Izulka dużo czasu zajmuje Ci wystawianie, ja zamierzam w sobote pierwszy raz coś wystawić bo mam mnóstwo rzeczy, nie zamierzam trzymać, dla kogoś, może, kiedyś bo miejsca mi zabraknie, sprzedam ile się da, możesz wstawić linka jakieś swojej aukcji??
 
Tygrynko
ja juz mam ciasto, krem, i zapiekankę na obiad ale miałam tempo wszystko w 1,20 z pieczeniem i expresowym studzeniem kremu:-), jeszcze zaraz zrobię sałatkę a na wieczór będziemy siedzieć przy raclette- bardzo lubimy, taka namiastka lata i grilowania...

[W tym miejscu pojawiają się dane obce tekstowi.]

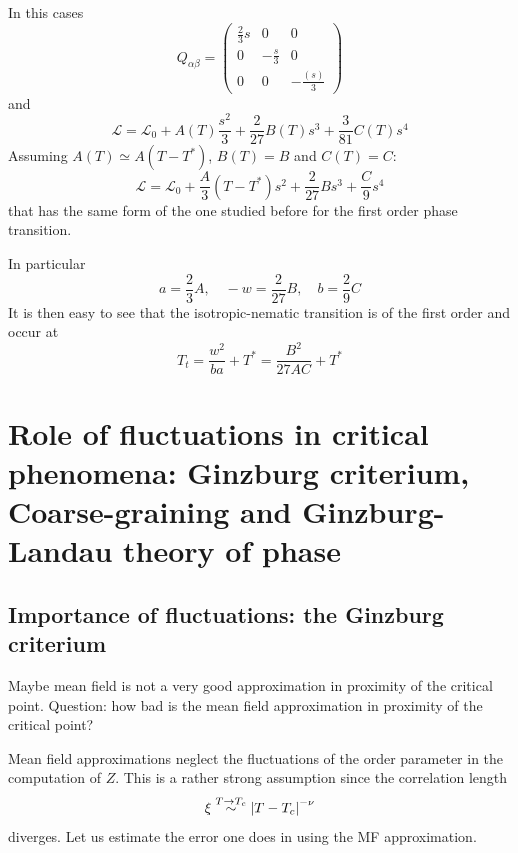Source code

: \documentclass[../main/main.tex]{subfiles}
\begin{document}
In this cases
\begin{equation}
  Q_{\alpha \beta } =
  \begin{pmatrix}
  \frac{2}{3}s   & 0  & 0 \\
    0 &  - \frac{s  }{3} & 0 \\
    0 &  0 & - \frac{(s )}{3}
  \end{pmatrix}
\end{equation}
and
\begin{equation}
  \mathcal{L} = \mathcal{L}_0 + A(T) \frac{s^2}{3} + \frac{2}{27} B(T) s^3 + \frac{3}{81} C(T) s^4
\end{equation}
Assuming \( A(T) \simeq A (T-T^*) \), \( B(T) =B \) and \( C(T) = C \):
\begin{equation}
  \mathcal{L} = \mathcal{L}_0 + \frac{A}{3} (T-T^*) s^2 + \frac{2}{27} B s^3 + \frac{C}{9} s^4
\end{equation}
that has the same form of the one studied before for the first order phase transition.

In particular
\begin{equation}
  a = \frac{2}{3} A, \quad -w = \frac{2}{27} B, \quad b = \frac{2}{9} C
\end{equation}
It is then easy to see that the isotropic-nematic transition is of the first order and occur at
\begin{equation}
  T_t = \frac{w^2}{ba} + T^* = \frac{B^2}{27 A C} + T^*
\end{equation}



\chapter{Role of fluctuations in critical phenomena: Ginzburg criterium, Coarse-graining and Ginzburg-Landau theory of phase}

\section{Importance of fluctuations: the Ginzburg criterium}
Maybe mean field is not a very good approximation in proximity of the critical point. Question: how bad is the mean field approximation in proximity of the critical point?

Mean field approximations neglect the fluctuations of the order parameter in the computation of \( Z \).
This is a rather strong assumption since the correlation length
\begin{equation}
   \xi \overset{T \rightarrow T_c}{\sim } \abs{T-T_c}^{-\nu }
\end{equation}
diverges. Let us estimate the error one does in using the MF approximation.
\end{document}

wow! pięknie się wyrobiłaś i fajne plany na wieczór:tak:

my byliśmy na kawce na starym rynku, spotkaliśmy starych znajomych, no po prostu super dzień:-D w dodatku mamy juz oficjalne zaproszenie na panieński i kawalerski oraz ślub znajomych w maju, więc już planuję co założę i jak do tego czasu odstawię młodego od cyca i nocnego wstawania, bo mamy zamiar sie porządnie zabawić :-D
a na razie planuję co w weekend upichcę...
miłego wieczoru!
 
Luckaa,
najpierw cykam dużo zdjęć, robię przybliżenia różnych szczegółów, obrabiam, zmniejszam rozmiar przez vso image resizer. Wrzucam w darmowy imageshack, kopiuję link i wklejam w aukcję. W ten sposób nie ponoszę żadnych kosztów zw. ze zdjęciami i mogę dać ich nieograniczoną ilość. Robię zdjęcie i opisuję co to za rzeczy, podaję rozmiar i firmę. Tak FIRMA, METKA to jest to co najważniejsze;-)Dla wielu ludzi to najistotniejsze. W tytule aukcji zawsze też piszę nazwy firm, to przyciąga ;-) Sprawdzałam raz podając, raz nie . Wiadomo jaki był efekt. Śmieszne ale prawdziwe.
Teraz mam wystawiony tylko fotelik... więc nie wiem czy Cię widok takiej aukcji interesuje... Jakby coś, to służę pomocą na :-)ile potrafię
 
reklama
Witajcie wieczorową porą. Byłam wczoraj na wizycie u gina i widziałam swoją dzidzie teraz to w 100% wygląda na miniaturkę człowieka, szkoda tylko że spało podczas usg. Dobrze się czuje brzuch rośnie, W z tekstem do mnie'' ale ci szybko brzuch rośnie'':-).
Ja również zamierzałam posprzedawać rzeczy po Krystku ale że kolejne w drodze to nie będę musiała już kupować, jak np fotelik. No dobra zmykam bo mi się już oczy kleją.